_Assignment_. Write out the records that follow exactly. Do not include pictures.

_Listed entries_.

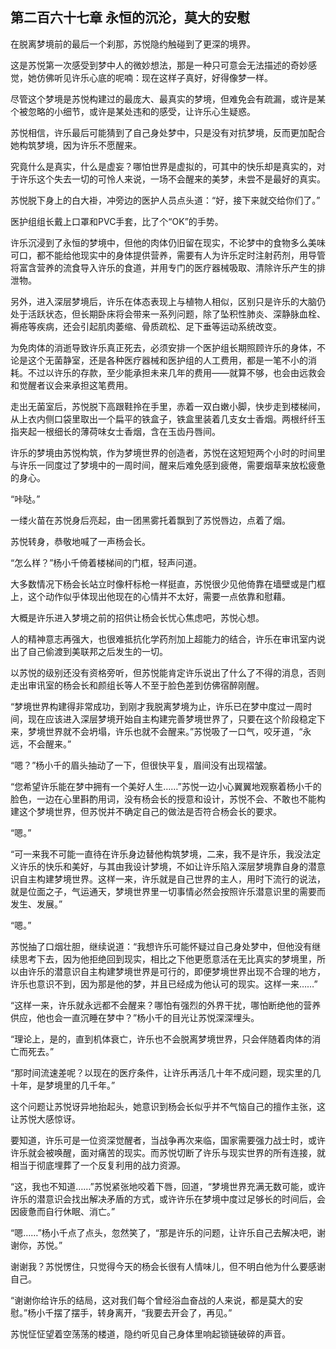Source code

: ## 第二百六十七章 永恒的沉沦，莫大的安慰
在脱离梦境前的最后一个刹那，苏悦隐约触碰到了更深的境界。

这是苏悦第一次感受到梦中人的微妙想法，那是一种只可意会无法描述的奇妙感觉，她仿佛听见许乐心底的呢喃：现在这样子真好，好得像梦一样。

尽管这个梦境是苏悦构建过的最庞大、最真实的梦境，但难免会有疏漏，或许是某个被忽略的小细节，或许是某处违和的感受，让许乐心生疑惑。

苏悦相信，许乐最后可能猜到了自己身处梦中，只是没有对抗梦境，反而更加配合她构筑梦境，因为许乐不愿醒来。

究竟什么是真实，什么是虚妄？哪怕世界是虚拟的，可其中的快乐却是真实的，对于许乐这个失去一切的可怜人来说，一场不会醒来的美梦，未尝不是最好的真实。

苏悦脱下身上的白大褂，冲旁边的医护人员点头道：“好，接下来就交给你们了。”

医护组组长戴上口罩和PVC手套，比了个“OK”的手势。

许乐沉浸到了永恒的梦境中，但他的肉体仍旧留在现实，不论梦中的食物多么美味可口，都不能给他现实中的身体提供营养，需要有人为许乐定时注射药剂，用导管将富含营养的流食导入许乐的食道，并用专门的医疗器械吸取、清除许乐产生的排泄物。

另外，进入深层梦境后，许乐在体态表现上与植物人相似，区别只是许乐的大脑仍处于活跃状态，但长期卧床将会带来一系列问题，除了坠积性肺炎、深静脉血栓、褥疮等疾病，还会引起肌肉萎缩、骨质疏松、足下垂等运动系统改变。

为免肉体的消逝导致许乐真正死去，必须安排一个医护组长期照顾许乐的身体，不论是这个无菌静室，还是各种医疗器械和医护组的人工费用，都是一笔不小的消耗。不过以许乐的存款，至少能承担未来几年的费用——就算不够，也会由远救会和觉醒者议会来承担这笔费用。

走出无菌室后，苏悦脱下高跟鞋拎在手里，赤着一双白嫩小脚，快步走到楼梯间，从上衣内侧口袋里取出一个扁平的铁盒子，铁盒里装着几支女士香烟。两根纤纤玉指夹起一根细长的薄荷味女士香烟，含在玉齿丹唇间。

许乐的梦境由苏悦构筑，作为梦境世界的创造者，苏悦在这短短两个小时的时间里与许乐一同度过了梦境中的一周时间，醒来后难免感到疲倦，需要烟草来放松疲惫的身心。

“咔哒。”

一缕火苗在苏悦身后亮起，由一团黑雾托着飘到了苏悦唇边，点着了烟。

苏悦转身，恭敬地喊了一声杨会长。

“怎么样？”杨小千倚着楼梯间的门框，轻声问道。

大多数情况下杨会长站立时像杆标枪一样挺直，苏悦很少见他倚靠在墙壁或是门框上，这个动作似乎体现出他现在的心情并不太好，需要一点依靠和慰藉。

大概是许乐进入梦境之前的招供让杨会长忧心焦虑吧，苏悦心想。

人的精神意志再强大，也很难抵抗化学药剂加上超能力的结合，许乐在审讯室内说出了自己偷渡到美联邦之后发生的一切。

以苏悦的级别还没有资格旁听，但苏悦能肯定许乐说出了什么了不得的消息，否则走出审讯室的杨会长和颜组长等人不至于脸色差到仿佛宿醉刚醒。

“梦境世界构建得非常成功，到刚才我脱离梦境为止，许乐已在梦中度过一周时间，现在应该进入深层梦境开始自主构建完善梦境世界了，只要在这个阶段稳定下来，梦境世界就不会坍塌，许乐也就不会醒来。”苏悦吸了一口气，咬牙道，“永远，不会醒来。”

“嗯？”杨小千的眉头抽动了一下，但很快平复，眉间没有出现褶皱。

“您希望许乐能在梦中拥有一个美好人生……”苏悦一边小心翼翼地观察着杨小千的脸色，一边在心里斟酌用词，没有杨会长的授意和设计，苏悦不会、不敢也不能构建这个梦境世界，但苏悦并不确定自己的做法是否符合杨会长的要求。

“嗯。”

“可一来我不可能一直待在许乐身边替他构筑梦境，二来，我不是许乐，我没法定义许乐的快乐和美好，与其由我设计梦境，不如让许乐陷入深层梦境靠自身的潜意识自主构建梦境世界。这样一来，许乐就是自己世界的主人，用时下流行的说法，就是位面之子，气运通天，梦境世界里一切事情必然会按照许乐潜意识里的需要而发生、发展。”

“嗯。”

苏悦抽了口烟壮胆，继续说道：“我想许乐可能怀疑过自己身处梦中，但他没有继续思考下去，因为他拒绝回到现实，相比之下他更愿意活在无比真实的梦境里，所以由许乐的潜意识自主构建梦境世界是可行的，即便梦境世界出现不合理的地方，许乐也意识不到，因为那是他的梦，并且已经成为他认可的现实。这样一来……”

“这样一来，许乐就永远都不会醒来？哪怕有强烈的外界干扰，哪怕断绝他的营养供应，他也会一直沉睡在梦中？”杨小千的目光让苏悦深深埋头。

“理论上，是的，直到机体衰亡，许乐也不会脱离梦境世界，只会伴随着肉体的消亡而死去。”

“那时间流速差呢？以现在的医疗条件，让许乐再活几十年不成问题，现实里的几十年，是梦境里的几千年。”

这个问题让苏悦讶异地抬起头，她意识到杨会长似乎并不气恼自己的擅作主张，这让苏悦大感惊讶。

要知道，许乐可是一位资深觉醒者，当战争再次来临，国家需要强力战士时，或许许乐就会被唤醒，面对痛苦的现实。而苏悦切断了许乐与现实世界的所有连接，就相当于彻底埋葬了一个反复利用的战力资源。

“这，我也不知道……”苏悦紧张地咬着下唇，回道，“梦境世界充满无数可能，或许许乐的潜意识会找出解决矛盾的方式，或许许乐在梦境中度过足够长的时间后，会因疲惫而自行休眠、消亡。”

“嗯……”杨小千点了点头，忽然笑了，“那是许乐的问题，让许乐自己去解决吧，谢谢你，苏悦。”

谢谢我？苏悦愣住，只觉得今天的杨会长很有人情味儿，但不明白他为什么要感谢自己。

“谢谢你给许乐的结局，这对我们每个曾经浴血奋战的人来说，都是莫大的安慰。”杨小千摆了摆手，转身离开，“我要去开会了，再见。”

苏悦怔怔望着空荡荡的楼道，隐约听见自己身体里响起锁链破碎的声音。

_Exercise answer_.
Source code

: ## 第二百六十七章 永恒的沉沦，莫大的安慰
在脱离梦境前的最后一个刹那，苏悦隐约触碰到了更深的境界。

这是苏悦第一次感受到梦中人的微妙想法，那是一种只可意会无法描述的奇妙感觉，她仿佛听见许乐心底的呢喃：现在这样子真好，好得像梦一样。

尽管这个梦境是苏悦构建过的最庞大、最真实的梦境，但难免会有疏漏，或许是某个被忽略的小细节，或许是某处违和的感受，让许乐心生疑惑。

苏悦相信，许乐最后可能猜到了自己身处梦中，只是没有对抗梦境，反而更加配合她构筑梦境，因为许乐不愿醒来。

究竟什么是真实，什么是虚妄？哪怕世界是虚拟的，可其中的快乐却是真实的，对于许乐这个失去一切的可怜人来说，一场不会醒来的美梦，未尝不是最好的真实。

苏悦脱下身上的白大褂，冲旁边的医护人员点头道：“好，接下来就交给你们了。”

医护组组长戴上口罩和PVC手套，比了个“OK”的手势。

许乐沉浸到了永恒的梦境中，但他的肉体仍旧留在现实，不论梦中的食物多么美味可口，都不能给他现实中的身体提供营养，需要有人为许乐定时注射药剂，用导管将富含营养的流食导入许乐的食道，并用专门的医疗器械吸取、清除许乐产生的排泄物。

另外，进入深层梦境后，许乐在体态表现上与植物人相似，区别只是许乐的大脑仍处于活跃状态，但长期卧床将会带来一系列问题，除了坠积性肺炎、深静脉血栓、褥疮等疾病，还会引起肌肉萎缩、骨质疏松、足下垂等运动系统改变。

为免肉体的消逝导致许乐真正死去，必须安排一个医护组长期照顾许乐的身体，不论是这个无菌静室，还是各种医疗器械和医护组的人工费用，都是一笔不小的消耗。不过以许乐的存款，至少能承担未来几年的费用——就算不够，也会由远救会和觉醒者议会来承担这笔费用。

走出无菌室后，苏悦脱下高跟鞋拎在手里，赤着一双白嫩小脚，快步走到楼梯间，从上衣内侧口袋里取出一个扁平的铁盒子，铁盒里装着几支女士香烟。两根纤纤玉指夹起一根细长的薄荷味女士香烟，含在玉齿丹唇间。

许乐的梦境由苏悦构筑，作为梦境世界的创造者，苏悦在这短短两个小时的时间里与许乐一同度过了梦境中的一周时间，醒来后难免感到疲倦，需要烟草来放松疲惫的身心。

“咔哒。”

一缕火苗在苏悦身后亮起，由一团黑雾托着飘到了苏悦唇边，点着了烟。

苏悦转身，恭敬地喊了一声杨会长。

“怎么样？”杨小千倚着楼梯间的门框，轻声问道。

大多数情况下杨会长站立时像杆标枪一样挺直，苏悦很少见他倚靠在墙壁或是门框上，这个动作似乎体现出他现在的心情并不太好，需要一点依靠和慰藉。

大概是许乐进入梦境之前的招供让杨会长忧心焦虑吧，苏悦心想。

人的精神意志再强大，也很难抵抗化学药剂加上超能力的结合，许乐在审讯室内说出了自己偷渡到美联邦之后发生的一切。

以苏悦的级别还没有资格旁听，但苏悦能肯定许乐说出了什么了不得的消息，否则走出审讯室的杨会长和颜组长等人不至于脸色差到仿佛宿醉刚醒。

“梦境世界构建得非常成功，到刚才我脱离梦境为止，许乐已在梦中度过一周时间，现在应该进入深层梦境开始自主构建完善梦境世界了，只要在这个阶段稳定下来，梦境世界就不会坍塌，许乐也就不会醒来。”苏悦吸了一口气，咬牙道，“永远，不会醒来。”

“嗯？”杨小千的眉头抽动了一下，但很快平复，眉间没有出现褶皱。

“您希望许乐能在梦中拥有一个美好人生……”苏悦一边小心翼翼地观察着杨小千的脸色，一边在心里斟酌用词，没有杨会长的授意和设计，苏悦不会、不敢也不能构建这个梦境世界，但苏悦并不确定自己的做法是否符合杨会长的要求。

“嗯。”

“可一来我不可能一直待在许乐身边替他构筑梦境，二来，我不是许乐，我没法定义许乐的快乐和美好，与其由我设计梦境，不如让许乐陷入深层梦境靠自身的潜意识自主构建梦境世界。这样一来，许乐就是自己世界的主人，用时下流行的说法，就是位面之子，气运通天，梦境世界里一切事情必然会按照许乐潜意识里的需要而发生、发展。”

“嗯。”

苏悦抽了口烟壮胆，继续说道：“我想许乐可能怀疑过自己身处梦中，但他没有继续思考下去，因为他拒绝回到现实，相比之下他更愿意活在无比真实的梦境里，所以由许乐的潜意识自主构建梦境世界是可行的，即便梦境世界出现不合理的地方，许乐也意识不到，因为那是他的梦，并且已经成为他认可的现实。这样一来……”

“这样一来，许乐就永远都不会醒来？哪怕有强烈的外界干扰，哪怕断绝他的营养供应，他也会一直沉睡在梦中？”杨小千的目光让苏悦深深埋头。

“理论上，是的，直到机体衰亡，许乐也不会脱离梦境世界，只会伴随着肉体的消亡而死去。”

“那时间流速差呢？以现在的医疗条件，让许乐再活几十年不成问题，现实里的几十年，是梦境里的几千年。”

这个问题让苏悦讶异地抬起头，她意识到杨会长似乎并不气恼自己的擅作主张，这让苏悦大感惊讶。

要知道，许乐可是一位资深觉醒者，当战争再次来临，国家需要强力战士时，或许许乐就会被唤醒，面对痛苦的现实。而苏悦切断了许乐与现实世界的所有连接，就相当于彻底埋葬了一个反复利用的战力资源。

“这，我也不知道……”苏悦紧张地咬着下唇，回道，“梦境世界充满无数可能，或许许乐的潜意识会找出解决矛盾的方式，或许许乐在梦境中度过足够长的时间后，会因疲惫而自行休眠、消亡。”

“嗯……”杨小千点了点头，忽然笑了，“那是许乐的问题，让许乐自己去解决吧，谢谢你，苏悦。”

谢谢我？苏悦愣住，只觉得今天的杨会长很有人情味儿，但不明白他为什么要感谢自己。

“谢谢你给许乐的结局，这对我们每个曾经浴血奋战的人来说，都是莫大的安慰。”杨小千摆了摆手，转身离开，“我要去开会了，再见。”

苏悦怔怔望着空荡荡的楼道，隐约听见自己身体里响起锁链破碎的声音。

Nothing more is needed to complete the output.